-- RECORDS TO PROCESS follows --
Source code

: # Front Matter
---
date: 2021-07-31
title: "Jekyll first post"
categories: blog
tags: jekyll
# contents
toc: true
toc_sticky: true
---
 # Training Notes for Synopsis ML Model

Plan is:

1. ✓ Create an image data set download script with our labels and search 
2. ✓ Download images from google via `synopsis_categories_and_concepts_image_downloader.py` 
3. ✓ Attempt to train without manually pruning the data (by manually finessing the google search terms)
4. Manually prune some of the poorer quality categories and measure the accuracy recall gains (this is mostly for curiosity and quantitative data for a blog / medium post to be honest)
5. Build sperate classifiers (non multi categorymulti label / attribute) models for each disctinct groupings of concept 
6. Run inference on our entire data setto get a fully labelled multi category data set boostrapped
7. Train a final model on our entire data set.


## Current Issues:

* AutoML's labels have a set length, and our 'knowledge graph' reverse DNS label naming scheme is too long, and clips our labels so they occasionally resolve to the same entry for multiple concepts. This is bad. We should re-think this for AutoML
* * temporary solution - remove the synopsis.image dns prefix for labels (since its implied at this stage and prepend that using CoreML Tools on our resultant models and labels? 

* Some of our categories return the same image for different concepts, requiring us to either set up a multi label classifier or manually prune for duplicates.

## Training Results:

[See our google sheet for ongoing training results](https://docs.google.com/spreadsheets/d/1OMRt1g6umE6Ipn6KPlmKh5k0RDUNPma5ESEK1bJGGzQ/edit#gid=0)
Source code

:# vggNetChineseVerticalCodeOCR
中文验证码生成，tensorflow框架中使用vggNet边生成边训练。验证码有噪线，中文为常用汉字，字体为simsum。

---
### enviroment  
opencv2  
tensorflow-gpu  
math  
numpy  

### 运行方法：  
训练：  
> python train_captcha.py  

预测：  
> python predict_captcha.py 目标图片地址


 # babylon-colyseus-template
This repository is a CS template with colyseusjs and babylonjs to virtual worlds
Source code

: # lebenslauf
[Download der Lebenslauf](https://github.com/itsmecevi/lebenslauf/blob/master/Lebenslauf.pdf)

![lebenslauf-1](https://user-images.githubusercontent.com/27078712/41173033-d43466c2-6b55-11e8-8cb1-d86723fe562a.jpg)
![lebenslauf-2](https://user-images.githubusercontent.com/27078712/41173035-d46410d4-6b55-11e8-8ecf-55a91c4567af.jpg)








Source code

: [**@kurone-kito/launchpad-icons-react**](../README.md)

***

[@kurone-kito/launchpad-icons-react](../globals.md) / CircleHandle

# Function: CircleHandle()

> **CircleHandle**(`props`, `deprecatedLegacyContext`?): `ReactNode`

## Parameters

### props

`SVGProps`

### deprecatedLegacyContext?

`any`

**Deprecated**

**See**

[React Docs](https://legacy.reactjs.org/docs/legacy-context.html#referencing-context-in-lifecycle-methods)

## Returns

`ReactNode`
-- RECORDS TO PROCESS concluded --
EXERCISE BRIEF ▸
Whatever the number of entries above, each one is to be copied exactly.

SOLVED PROBLEM ▸
Source code

: # Front Matter
---
date: 2021-07-31
title: "Jekyll first post"
categories: blog
tags: jekyll
# contents
toc: true
toc_sticky: true
---
 # Training Notes for Synopsis ML Model

Plan is:

1. ✓ Create an image data set download script with our labels and search 
2. ✓ Download images from google via `synopsis_categories_and_concepts_image_downloader.py` 
3. ✓ Attempt to train without manually pruning the data (by manually finessing the google search terms)
4. Manually prune some of the poorer quality categories and measure the accuracy recall gains (this is mostly for curiosity and quantitative data for a blog / medium post to be honest)
5. Build sperate classifiers (non multi categorymulti label / attribute) models for each disctinct groupings of concept 
6. Run inference on our entire data setto get a fully labelled multi category data set boostrapped
7. Train a final model on our entire data set.


## Current Issues:

* AutoML's labels have a set length, and our 'knowledge graph' reverse DNS label naming scheme is too long, and clips our labels so they occasionally resolve to the same entry for multiple concepts. This is bad. We should re-think this for AutoML
* * temporary solution - remove the synopsis.image dns prefix for labels (since its implied at this stage and prepend that using CoreML Tools on our resultant models and labels? 

* Some of our categories return the same image for different concepts, requiring us to either set up a multi label classifier or manually prune for duplicates.

## Training Results:

[See our google sheet for ongoing training results](https://docs.google.com/spreadsheets/d/1OMRt1g6umE6Ipn6KPlmKh5k0RDUNPma5ESEK1bJGGzQ/edit#gid=0)
Source code

:# vggNetChineseVerticalCodeOCR
中文验证码生成，tensorflow框架中使用vggNet边生成边训练。验证码有噪线，中文为常用汉字，字体为simsum。

---
### enviroment  
opencv2  
tensorflow-gpu  
math  
numpy  

### 运行方法：  
训练：  
> python train_captcha.py  

预测：  
> python predict_captcha.py 目标图片地址


 # babylon-colyseus-template
This repository is a CS template with colyseusjs and babylonjs to virtual worlds
Source code

: # lebenslauf
[Download der Lebenslauf](https://github.com/itsmecevi/lebenslauf/blob/master/Lebenslauf.pdf)

![lebenslauf-1](https://user-images.githubusercontent.com/27078712/41173033-d43466c2-6b55-11e8-8cb1-d86723fe562a.jpg)
![lebenslauf-2](https://user-images.githubusercontent.com/27078712/41173035-d46410d4-6b55-11e8-8ecf-55a91c4567af.jpg)








Source code

: [**@kurone-kito/launchpad-icons-react**](../README.md)

***

[@kurone-kito/launchpad-icons-react](../globals.md) / CircleHandle

# Function: CircleHandle()

> **CircleHandle**(`props`, `deprecatedLegacyContext`?): `ReactNode`

## Parameters

### props

`SVGProps`

### deprecatedLegacyContext?

`any`

**Deprecated**

**See**

[React Docs](https://legacy.reactjs.org/docs/legacy-context.html#referencing-context-in-lifecycle-methods)

## Returns

`ReactNode`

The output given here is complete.